And as I was experiencing that, I was also reading Saidiya Hartman’s work, which really is the foundation for my thinking around this. She wrote this wonderful book Wayward Lives, Beautiful Experiments that’s all about queer Black women at the turn of the century trying to live their lives free from enclosure and discusses these reformatories. And we’re gonna get more into that as we talk about JoJo, so I’m not gonna get super into that right now. But as I was doing all that stuff, I was also watching Madoka Magica. And if you haven’t read it yet, I have an article out about Madoka and my path to becoming an abolitionist.
DANNY: No, I’d say definitely read it. It’s awesome. It’s fantastic.
TONI: I actually had both Mo and Danny read it as I was preparing to publish it!
MO: So, we can confirm that it’s such an awesome article.
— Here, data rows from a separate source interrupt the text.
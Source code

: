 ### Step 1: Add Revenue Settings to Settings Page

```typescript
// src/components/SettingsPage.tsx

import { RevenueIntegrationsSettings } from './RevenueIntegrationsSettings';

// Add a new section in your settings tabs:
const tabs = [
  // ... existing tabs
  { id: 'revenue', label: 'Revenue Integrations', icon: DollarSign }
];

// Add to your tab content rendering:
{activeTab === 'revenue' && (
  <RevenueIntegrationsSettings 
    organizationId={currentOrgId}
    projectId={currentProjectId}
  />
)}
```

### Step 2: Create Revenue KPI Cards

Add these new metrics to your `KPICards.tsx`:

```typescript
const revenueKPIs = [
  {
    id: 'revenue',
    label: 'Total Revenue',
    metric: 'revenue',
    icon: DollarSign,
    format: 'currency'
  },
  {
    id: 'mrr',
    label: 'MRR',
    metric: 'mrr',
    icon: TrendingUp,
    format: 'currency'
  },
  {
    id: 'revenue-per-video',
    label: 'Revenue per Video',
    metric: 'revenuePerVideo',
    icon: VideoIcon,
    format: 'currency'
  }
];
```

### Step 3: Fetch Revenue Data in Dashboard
TONI: And for me, I saw reflected in Madoka my experience of how— And so, anime actually became this really important tool for me to understand what abolitionism really means, because I saw so much of the things that I was thinking said out loud in these anime, and I was like, oh! I really do credit Angela Davis for being the first entry point that so many of us have into abolitionist thought, which brings us to discussing the first tenet of abolitionism that I want to get into, which is full abolition of police and prisons.
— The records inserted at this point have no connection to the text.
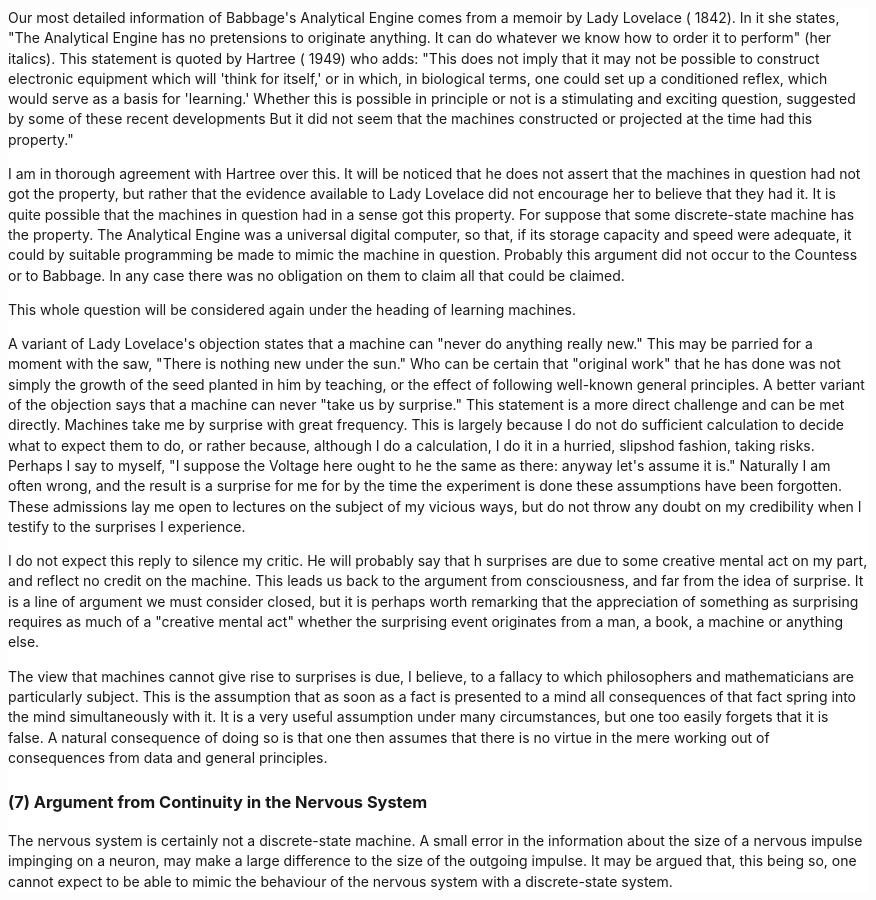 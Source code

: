 Our most detailed information of Babbage's Analytical Engine comes from a memoir by Lady Lovelace ( 1842). In it she states, "The Analytical Engine has no pretensions to originate anything. It can do whatever we know how to order it to perform" (her italics). This statement is quoted by Hartree ( 1949) who adds: "This does not imply that it may not be possible to construct electronic equipment which will 'think for itself,' or in which, in biological terms, one could set up a conditioned reflex, which would serve as a basis for 'learning.' Whether this is possible in principle or not is a stimulating and exciting question, suggested by some of these recent developments But it did not seem that the machines constructed or projected at the time had this property."

I am in thorough agreement with Hartree over this. It will be noticed that he does not assert that the machines in question had not got the property, but rather that the evidence available to Lady Lovelace did not encourage her to believe that they had it. It is quite possible that the machines in question had in a sense got this property. For suppose that some discrete-state machine has the property. The Analytical Engine was a universal digital computer, so that, if its storage capacity and speed were adequate, it could by suitable programming be made to mimic the machine in question. Probably this argument did not occur to the Countess or to Babbage. In any case there was no obligation on them to claim all that could be claimed.

This whole question will be considered again under the heading of learning machines.

A variant of Lady Lovelace's objection states that a machine can "never do anything really new." This may be parried for a moment with the saw, "There is nothing new under the sun." Who can be certain that "original work" that he has done was not simply the growth of the seed planted in him by teaching, or the effect of following well-known general principles. A better variant of the objection says that a machine can never "take us by surprise." This statement is a more direct challenge and can be met directly. Machines take me by surprise with great frequency. This is largely because I do not do sufficient calculation to decide what to expect them to do, or rather because, although I do a calculation, I do it in a hurried, slipshod fashion, taking risks. Perhaps I say to myself, "I suppose the Voltage here ought to he the same as there: anyway let's assume it is." Naturally I am often wrong, and the result is a surprise for me for by the time the experiment is done these assumptions have been forgotten. These admissions lay me open to lectures on the subject of my vicious ways, but do not throw any doubt on my credibility when I testify to the surprises I experience.

I do not expect this reply to silence my critic. He will probably say that h surprises are due to some creative mental act on my part, and reflect no credit on the machine. This leads us back to the argument from consciousness, and far from the idea of surprise. It is a line of argument we must consider closed, but it is perhaps worth remarking that the appreciation of something as surprising requires as much of a "creative mental act" whether the surprising event originates from a man, a book, a machine or anything else.

The view that machines cannot give rise to surprises is due, I believe, to a fallacy to which philosophers and mathematicians are particularly subject. This is the assumption that as soon as a fact is presented to a mind all consequences of that fact spring into the mind simultaneously with it. It is a very useful assumption under many circumstances, but one too easily forgets that it is false. A natural consequence of doing so is that one then assumes that there is no virtue in the mere working out of consequences from data and general principles.

### (7) Argument from Continuity in the Nervous System

The nervous system is certainly not a discrete-state machine. A small error in the information about the size of a nervous impulse impinging on a neuron, may make a large difference to the size of the outgoing impulse. It may be argued that, this being so, one cannot expect to be able to mimic the behaviour of the nervous system with a discrete-state system.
Yeah, do we want to talk a little bit about Angela Davis’s intervention and why that’s important? And then we’re gonna get into how that relates to anime. Angela Davis’s Are Prisons Obsolete? was a text that I think is many people’s first introduction to abolitionist thought. So, it was actually published fairly recently—it was published in 2003—but it was really the culmination of decades of work that Angela Davis had done with her organization, Critical Resistance, to investigate all the ways that the growth of prison systems was exploiting and harming Black communities and how the prison-industrial complex was forming. And it’s a really important text in abolitionism. So yeah, I wanted to give us an opportunity to talk about how it influenced us or why it’s an important intervention, and then we’ll go into how it helps clarify some of these anime.
MO: What that text really helped me do is to put into context the whole idea of modern prisons. Because it wasn’t always the case that— We think of it [as] natural today that [if] you do something bad, you go to jail. Right? And how else would you do it? And the fact is, it wasn’t always the case, especially in the United States, that we had these massive prisons where we just catch anyone who looked at anyone the wrong way.
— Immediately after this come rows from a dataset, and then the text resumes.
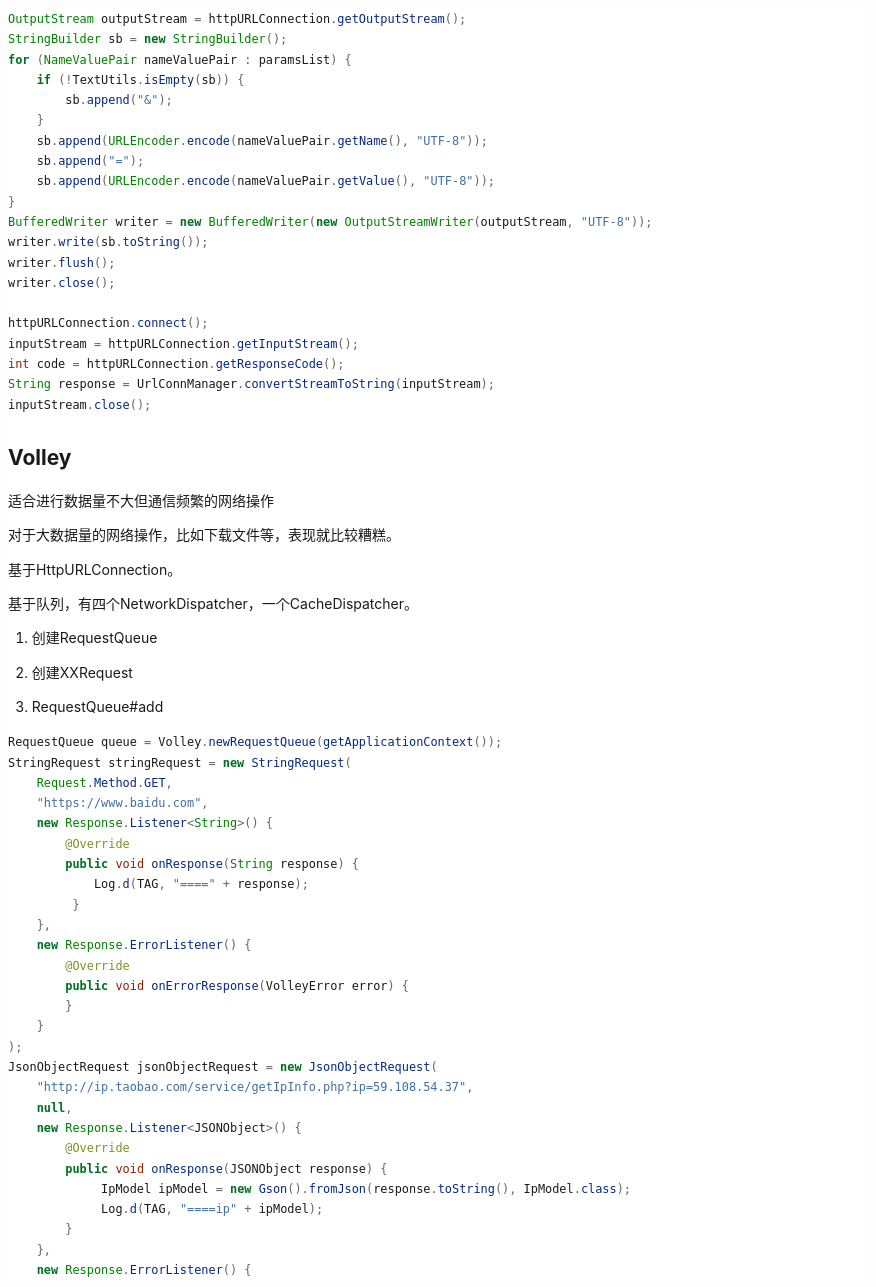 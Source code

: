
 ```java
OutputStream outputStream = httpURLConnection.getOutputStream();
StringBuilder sb = new StringBuilder();
for (NameValuePair nameValuePair : paramsList) {
    if (!TextUtils.isEmpty(sb)) {
        sb.append("&");
    }
    sb.append(URLEncoder.encode(nameValuePair.getName(), "UTF-8"));
    sb.append("=");
    sb.append(URLEncoder.encode(nameValuePair.getValue(), "UTF-8"));
}
BufferedWriter writer = new BufferedWriter(new OutputStreamWriter(outputStream, "UTF-8"));
writer.write(sb.toString());
writer.flush();
writer.close();

httpURLConnection.connect();
inputStream = httpURLConnection.getInputStream();
int code = httpURLConnection.getResponseCode();
String response = UrlConnManager.convertStreamToString(inputStream);
inputStream.close();
```

## Volley

适合进行数据量不大但通信频繁的网络操作

对于大数据量的网络操作，比如下载文件等，表现就比较糟糕。

基于HttpURLConnection。

基于队列，有四个NetworkDispatcher，一个CacheDispatcher。

1.  创建RequestQueue


2.  创建XXRequest
3.  RequestQueue#add

```Java
RequestQueue queue = Volley.newRequestQueue(getApplicationContext());
StringRequest stringRequest = new StringRequest(
    Request.Method.GET,
    "https://www.baidu.com",
    new Response.Listener<String>() {
        @Override
        public void onResponse(String response) {
            Log.d(TAG, "====" + response);
         }
    },
    new Response.ErrorListener() {
        @Override
        public void onErrorResponse(VolleyError error) {
        }
    }
);
JsonObjectRequest jsonObjectRequest = new JsonObjectRequest(
    "http://ip.taobao.com/service/getIpInfo.php?ip=59.108.54.37",
    null,
    new Response.Listener<JSONObject>() {
        @Override
        public void onResponse(JSONObject response) {
             IpModel ipModel = new Gson().fromJson(response.toString(), IpModel.class);
             Log.d(TAG, "====ip" + ipModel);
        }
    },
    new Response.ErrorListener() {
```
Angela Davis’s text really goes through the history of how incarceration is basically a byproduct of the Confederates losing the Civil War. A lot of old plantations became prisons, and the racial makeup, especially, of those prisons was radically transformed when slavery was abolished except, of course, as we all know, as a punishment for a crime. Looking at that history and realizing that we have basically just inherited the legacy of racial chattel slavery under the guise of keeping people safe, it just makes you realize, if there was a time where we didn’t need this, there can be a time in the future where we don’t need it again. And I feel like that mental block is sort of the first step. It was a good step for me to take. I think it would be a good first step for a lot of listeners who are maybe still unsure about this stuff.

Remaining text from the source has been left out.